Your liver has a primary role in keeping your blood sugar up between meals (that is, when no glucose at all would be arriving from your small intestine) and it does this by either recycling some glycogen, or synthesizing it from lactate, glycerol (from triglycerides), or certain amino acids. Your kidneys can do something similar, although their contribution is relatively less important.
The reason your blood sugar is rising out of the usual hysteresis band is that
(a) your liver is not switching off glycogenolysis/gluconeogenesis when it ought to (it 'believes' your blood sugar is lower than it actually is)

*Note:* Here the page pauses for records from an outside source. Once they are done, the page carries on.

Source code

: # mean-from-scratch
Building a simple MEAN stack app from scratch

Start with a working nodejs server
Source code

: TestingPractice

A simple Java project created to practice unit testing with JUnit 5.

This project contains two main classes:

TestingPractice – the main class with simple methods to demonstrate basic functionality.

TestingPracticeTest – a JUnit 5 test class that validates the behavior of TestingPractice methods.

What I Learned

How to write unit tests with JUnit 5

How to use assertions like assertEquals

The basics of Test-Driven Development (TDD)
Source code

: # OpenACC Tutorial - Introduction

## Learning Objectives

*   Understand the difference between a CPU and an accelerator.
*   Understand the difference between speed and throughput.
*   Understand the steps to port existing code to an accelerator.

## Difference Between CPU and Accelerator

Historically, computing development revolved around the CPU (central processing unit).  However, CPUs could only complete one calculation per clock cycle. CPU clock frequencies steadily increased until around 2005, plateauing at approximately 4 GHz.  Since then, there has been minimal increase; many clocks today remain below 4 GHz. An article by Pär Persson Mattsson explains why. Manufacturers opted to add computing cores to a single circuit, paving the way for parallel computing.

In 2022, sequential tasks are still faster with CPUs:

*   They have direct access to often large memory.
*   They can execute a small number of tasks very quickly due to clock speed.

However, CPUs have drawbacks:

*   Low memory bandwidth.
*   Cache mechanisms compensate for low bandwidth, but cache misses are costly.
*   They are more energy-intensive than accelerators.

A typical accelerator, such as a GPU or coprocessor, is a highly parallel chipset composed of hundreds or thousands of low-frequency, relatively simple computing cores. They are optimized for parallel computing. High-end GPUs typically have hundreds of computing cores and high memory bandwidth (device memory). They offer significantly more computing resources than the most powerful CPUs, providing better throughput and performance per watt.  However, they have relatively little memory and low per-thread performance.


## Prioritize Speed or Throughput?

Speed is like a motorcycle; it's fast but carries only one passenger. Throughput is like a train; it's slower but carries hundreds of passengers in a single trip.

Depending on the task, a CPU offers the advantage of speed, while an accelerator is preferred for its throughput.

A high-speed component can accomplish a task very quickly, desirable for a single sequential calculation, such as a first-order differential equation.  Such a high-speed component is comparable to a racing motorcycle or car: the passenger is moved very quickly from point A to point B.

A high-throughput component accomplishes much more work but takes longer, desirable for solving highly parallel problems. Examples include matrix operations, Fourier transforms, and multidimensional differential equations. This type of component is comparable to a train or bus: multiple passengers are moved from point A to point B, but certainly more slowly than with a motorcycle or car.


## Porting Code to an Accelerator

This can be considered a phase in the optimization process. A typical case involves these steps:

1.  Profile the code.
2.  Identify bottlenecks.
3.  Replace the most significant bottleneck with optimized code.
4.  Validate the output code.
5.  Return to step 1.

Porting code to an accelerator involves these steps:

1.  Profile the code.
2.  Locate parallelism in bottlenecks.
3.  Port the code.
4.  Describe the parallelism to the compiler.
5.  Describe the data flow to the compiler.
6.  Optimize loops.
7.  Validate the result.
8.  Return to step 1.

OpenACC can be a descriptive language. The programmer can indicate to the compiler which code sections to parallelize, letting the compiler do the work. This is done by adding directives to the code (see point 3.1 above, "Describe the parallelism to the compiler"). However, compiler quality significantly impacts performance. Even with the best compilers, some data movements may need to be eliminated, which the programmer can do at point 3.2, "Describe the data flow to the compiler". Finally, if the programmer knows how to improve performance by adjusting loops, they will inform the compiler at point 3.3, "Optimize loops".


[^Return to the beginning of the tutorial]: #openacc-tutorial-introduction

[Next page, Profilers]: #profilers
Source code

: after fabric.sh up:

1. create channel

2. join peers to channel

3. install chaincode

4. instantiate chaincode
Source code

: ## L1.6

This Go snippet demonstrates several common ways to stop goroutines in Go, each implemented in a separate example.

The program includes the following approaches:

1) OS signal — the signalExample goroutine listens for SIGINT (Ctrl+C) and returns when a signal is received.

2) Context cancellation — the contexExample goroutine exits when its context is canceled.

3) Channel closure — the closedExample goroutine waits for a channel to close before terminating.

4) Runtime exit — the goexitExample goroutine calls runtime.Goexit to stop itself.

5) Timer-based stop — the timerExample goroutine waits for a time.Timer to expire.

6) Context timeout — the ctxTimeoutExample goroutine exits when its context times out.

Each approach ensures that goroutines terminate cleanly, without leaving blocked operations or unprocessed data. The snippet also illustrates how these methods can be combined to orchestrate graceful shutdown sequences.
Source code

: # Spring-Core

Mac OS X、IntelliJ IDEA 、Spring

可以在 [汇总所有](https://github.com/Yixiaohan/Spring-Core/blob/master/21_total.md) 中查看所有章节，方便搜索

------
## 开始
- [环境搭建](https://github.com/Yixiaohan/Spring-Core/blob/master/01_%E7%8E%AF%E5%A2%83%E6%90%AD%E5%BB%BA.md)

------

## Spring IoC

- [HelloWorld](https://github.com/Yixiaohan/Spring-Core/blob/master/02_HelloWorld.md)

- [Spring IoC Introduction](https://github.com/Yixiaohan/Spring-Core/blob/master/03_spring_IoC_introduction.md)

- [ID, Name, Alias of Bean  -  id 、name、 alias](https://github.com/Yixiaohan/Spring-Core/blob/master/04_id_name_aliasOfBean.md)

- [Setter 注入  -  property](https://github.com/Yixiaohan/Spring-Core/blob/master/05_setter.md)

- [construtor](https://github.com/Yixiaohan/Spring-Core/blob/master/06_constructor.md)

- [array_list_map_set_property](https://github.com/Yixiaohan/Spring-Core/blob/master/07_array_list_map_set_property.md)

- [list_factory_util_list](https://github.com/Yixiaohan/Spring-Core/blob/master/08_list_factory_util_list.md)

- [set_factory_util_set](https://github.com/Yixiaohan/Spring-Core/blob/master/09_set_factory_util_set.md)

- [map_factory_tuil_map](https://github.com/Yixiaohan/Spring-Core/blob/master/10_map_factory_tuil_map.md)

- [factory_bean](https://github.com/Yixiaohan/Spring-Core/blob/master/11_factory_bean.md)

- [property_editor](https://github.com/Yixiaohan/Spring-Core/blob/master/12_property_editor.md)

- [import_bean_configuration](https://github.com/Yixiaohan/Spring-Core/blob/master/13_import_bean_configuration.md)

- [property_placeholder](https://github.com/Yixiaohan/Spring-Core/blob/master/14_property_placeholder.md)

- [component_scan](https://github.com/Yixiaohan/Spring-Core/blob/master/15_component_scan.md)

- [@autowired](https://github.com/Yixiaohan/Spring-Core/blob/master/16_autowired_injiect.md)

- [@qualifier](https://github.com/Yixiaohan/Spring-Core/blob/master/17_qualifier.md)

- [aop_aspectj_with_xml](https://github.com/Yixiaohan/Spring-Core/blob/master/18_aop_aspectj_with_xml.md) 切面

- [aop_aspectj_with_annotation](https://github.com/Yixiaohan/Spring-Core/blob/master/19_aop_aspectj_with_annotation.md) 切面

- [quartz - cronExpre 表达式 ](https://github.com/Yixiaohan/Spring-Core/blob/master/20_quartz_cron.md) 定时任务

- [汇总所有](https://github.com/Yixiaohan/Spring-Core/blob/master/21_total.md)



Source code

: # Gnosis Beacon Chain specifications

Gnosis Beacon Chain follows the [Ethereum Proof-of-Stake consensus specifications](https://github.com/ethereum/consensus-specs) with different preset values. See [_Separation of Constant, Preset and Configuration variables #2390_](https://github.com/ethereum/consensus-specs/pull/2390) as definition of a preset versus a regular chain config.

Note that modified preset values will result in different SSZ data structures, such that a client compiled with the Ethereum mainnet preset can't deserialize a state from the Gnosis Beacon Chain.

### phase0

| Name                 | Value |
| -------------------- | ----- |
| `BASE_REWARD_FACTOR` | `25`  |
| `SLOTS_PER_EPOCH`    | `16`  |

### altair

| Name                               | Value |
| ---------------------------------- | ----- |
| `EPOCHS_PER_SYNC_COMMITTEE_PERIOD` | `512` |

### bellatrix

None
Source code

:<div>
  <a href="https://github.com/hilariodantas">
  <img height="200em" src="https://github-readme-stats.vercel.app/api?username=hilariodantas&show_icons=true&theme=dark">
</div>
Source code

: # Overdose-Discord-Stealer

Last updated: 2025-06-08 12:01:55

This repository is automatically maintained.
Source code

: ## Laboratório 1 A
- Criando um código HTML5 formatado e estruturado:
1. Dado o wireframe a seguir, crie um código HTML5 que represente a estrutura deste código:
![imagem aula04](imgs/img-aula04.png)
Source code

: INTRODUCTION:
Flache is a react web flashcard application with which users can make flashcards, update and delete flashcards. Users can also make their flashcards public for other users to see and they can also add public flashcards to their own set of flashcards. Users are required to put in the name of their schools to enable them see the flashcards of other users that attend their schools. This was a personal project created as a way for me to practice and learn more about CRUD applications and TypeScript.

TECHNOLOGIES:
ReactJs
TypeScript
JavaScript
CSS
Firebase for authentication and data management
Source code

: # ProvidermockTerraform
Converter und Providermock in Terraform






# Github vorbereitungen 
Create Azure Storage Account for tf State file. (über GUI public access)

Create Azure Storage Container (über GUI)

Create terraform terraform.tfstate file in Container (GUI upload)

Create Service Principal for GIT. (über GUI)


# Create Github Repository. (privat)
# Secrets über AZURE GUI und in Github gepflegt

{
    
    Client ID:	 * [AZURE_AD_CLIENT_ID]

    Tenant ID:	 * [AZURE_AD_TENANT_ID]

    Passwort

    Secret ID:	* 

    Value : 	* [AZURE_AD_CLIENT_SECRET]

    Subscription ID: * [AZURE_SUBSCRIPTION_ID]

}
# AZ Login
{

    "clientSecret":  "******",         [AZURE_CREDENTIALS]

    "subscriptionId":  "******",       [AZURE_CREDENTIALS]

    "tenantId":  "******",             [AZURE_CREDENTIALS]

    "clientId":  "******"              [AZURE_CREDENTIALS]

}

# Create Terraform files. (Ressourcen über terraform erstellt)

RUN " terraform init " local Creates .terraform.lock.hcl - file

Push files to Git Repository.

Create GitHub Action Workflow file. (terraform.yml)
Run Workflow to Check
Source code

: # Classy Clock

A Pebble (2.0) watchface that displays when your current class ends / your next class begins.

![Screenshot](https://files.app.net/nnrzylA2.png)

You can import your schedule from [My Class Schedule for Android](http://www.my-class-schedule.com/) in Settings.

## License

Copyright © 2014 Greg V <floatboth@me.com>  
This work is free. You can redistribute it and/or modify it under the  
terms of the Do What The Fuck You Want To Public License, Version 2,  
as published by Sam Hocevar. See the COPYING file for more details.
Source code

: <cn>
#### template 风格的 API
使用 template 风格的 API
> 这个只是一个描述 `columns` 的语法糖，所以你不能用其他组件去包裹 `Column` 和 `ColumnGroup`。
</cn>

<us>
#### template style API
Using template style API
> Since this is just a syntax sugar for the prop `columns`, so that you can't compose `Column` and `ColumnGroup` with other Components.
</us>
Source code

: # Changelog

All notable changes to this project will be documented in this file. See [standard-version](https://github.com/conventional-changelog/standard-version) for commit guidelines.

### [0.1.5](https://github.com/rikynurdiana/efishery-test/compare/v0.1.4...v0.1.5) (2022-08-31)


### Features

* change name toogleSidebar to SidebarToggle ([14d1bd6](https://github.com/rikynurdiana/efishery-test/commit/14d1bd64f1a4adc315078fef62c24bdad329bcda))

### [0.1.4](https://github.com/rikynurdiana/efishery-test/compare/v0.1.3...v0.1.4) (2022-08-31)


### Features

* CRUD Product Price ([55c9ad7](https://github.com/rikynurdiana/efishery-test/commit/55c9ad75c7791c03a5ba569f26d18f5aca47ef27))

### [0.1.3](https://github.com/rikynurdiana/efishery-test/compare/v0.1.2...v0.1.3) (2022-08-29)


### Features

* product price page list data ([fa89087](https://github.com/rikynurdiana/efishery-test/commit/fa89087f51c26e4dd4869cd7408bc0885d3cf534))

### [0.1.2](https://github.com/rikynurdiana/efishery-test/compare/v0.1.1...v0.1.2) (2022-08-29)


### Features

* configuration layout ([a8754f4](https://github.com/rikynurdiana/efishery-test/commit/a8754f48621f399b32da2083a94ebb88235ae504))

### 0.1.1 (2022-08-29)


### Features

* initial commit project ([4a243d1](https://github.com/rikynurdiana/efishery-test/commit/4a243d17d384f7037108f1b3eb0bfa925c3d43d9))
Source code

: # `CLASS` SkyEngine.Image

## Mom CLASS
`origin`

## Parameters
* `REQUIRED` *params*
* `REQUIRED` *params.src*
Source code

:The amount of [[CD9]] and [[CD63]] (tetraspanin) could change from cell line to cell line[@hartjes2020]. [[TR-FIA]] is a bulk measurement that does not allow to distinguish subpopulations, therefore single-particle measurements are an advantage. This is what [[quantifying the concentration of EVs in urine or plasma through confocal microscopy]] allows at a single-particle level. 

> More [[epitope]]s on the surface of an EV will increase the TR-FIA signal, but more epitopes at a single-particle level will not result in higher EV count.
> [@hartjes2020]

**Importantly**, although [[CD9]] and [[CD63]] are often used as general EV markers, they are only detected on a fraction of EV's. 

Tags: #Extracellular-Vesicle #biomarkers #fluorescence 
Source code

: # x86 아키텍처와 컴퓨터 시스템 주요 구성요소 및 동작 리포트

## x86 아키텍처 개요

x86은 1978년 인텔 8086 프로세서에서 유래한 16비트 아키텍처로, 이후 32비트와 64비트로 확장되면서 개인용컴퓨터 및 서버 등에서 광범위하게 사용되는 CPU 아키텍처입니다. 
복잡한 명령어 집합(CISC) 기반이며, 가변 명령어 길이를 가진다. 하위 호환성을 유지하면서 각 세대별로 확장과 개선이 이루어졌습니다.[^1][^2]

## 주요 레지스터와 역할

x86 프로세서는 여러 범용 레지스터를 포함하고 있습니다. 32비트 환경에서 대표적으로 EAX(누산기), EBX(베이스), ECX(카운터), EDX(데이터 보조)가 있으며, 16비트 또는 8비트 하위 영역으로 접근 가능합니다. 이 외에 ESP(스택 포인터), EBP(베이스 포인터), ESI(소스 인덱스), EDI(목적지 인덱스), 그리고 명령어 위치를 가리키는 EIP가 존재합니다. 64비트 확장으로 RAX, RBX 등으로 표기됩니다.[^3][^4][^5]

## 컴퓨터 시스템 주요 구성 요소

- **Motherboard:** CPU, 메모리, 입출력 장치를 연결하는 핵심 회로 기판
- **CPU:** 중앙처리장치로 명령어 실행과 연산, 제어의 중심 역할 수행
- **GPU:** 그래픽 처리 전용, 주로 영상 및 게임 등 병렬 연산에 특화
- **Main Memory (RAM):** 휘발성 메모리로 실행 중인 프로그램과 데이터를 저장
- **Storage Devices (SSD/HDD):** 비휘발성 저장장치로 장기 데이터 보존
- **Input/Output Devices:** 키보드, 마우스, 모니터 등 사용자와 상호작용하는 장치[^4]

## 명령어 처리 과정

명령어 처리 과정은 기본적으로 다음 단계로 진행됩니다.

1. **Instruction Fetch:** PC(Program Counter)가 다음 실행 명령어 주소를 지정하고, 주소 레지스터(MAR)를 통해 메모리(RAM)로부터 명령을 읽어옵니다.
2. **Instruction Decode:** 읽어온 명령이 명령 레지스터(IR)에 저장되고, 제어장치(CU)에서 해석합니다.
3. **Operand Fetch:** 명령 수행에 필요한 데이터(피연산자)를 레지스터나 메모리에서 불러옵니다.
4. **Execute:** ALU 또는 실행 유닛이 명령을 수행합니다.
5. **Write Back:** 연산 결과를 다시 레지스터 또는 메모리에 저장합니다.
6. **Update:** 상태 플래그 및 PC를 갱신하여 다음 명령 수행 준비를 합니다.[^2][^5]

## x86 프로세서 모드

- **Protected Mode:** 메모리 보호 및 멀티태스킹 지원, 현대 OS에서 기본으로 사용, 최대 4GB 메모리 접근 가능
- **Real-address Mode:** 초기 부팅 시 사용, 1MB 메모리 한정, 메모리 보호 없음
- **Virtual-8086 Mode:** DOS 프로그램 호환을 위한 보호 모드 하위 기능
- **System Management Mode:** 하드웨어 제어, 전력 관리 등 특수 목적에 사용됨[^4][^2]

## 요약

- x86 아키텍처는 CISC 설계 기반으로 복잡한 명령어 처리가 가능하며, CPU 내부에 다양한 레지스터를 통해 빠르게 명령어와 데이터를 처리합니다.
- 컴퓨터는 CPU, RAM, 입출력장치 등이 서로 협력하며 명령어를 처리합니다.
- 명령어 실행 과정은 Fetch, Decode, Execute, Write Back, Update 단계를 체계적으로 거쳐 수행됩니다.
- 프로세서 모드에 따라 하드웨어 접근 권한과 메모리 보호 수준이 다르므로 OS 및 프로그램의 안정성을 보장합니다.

(b) your pancreas is redlining its insulin output and
(c) the rest of your body is not able to accept the too-high glucose correction from your liver.
In other words, you're still deeply insulin resistant.
Your doctor is right to get you off the drugs, but you need to do your part by getting your diet right in order to reverse the underlying problem.
TheAwfulToad Thank you for your reply. I didn't see it until now. What you write is very interesting.
Could your points tie in with liver damage from medication? I took a "sartan" blood pressure medication for 5 years and was exceedingly ill throughout. I'm now recovering from presumed liver (and perhaps also kidney) damage, which I will get investigated.
This medication damage is non-specific and so are the many symptoms. So any observations can only generalise but there have been many metabolic processes which have not been working properly.
Can you offer any observations, no matter how tentative or speculative about the effects on diabetes?
I know that's a vague request and thank you for any information.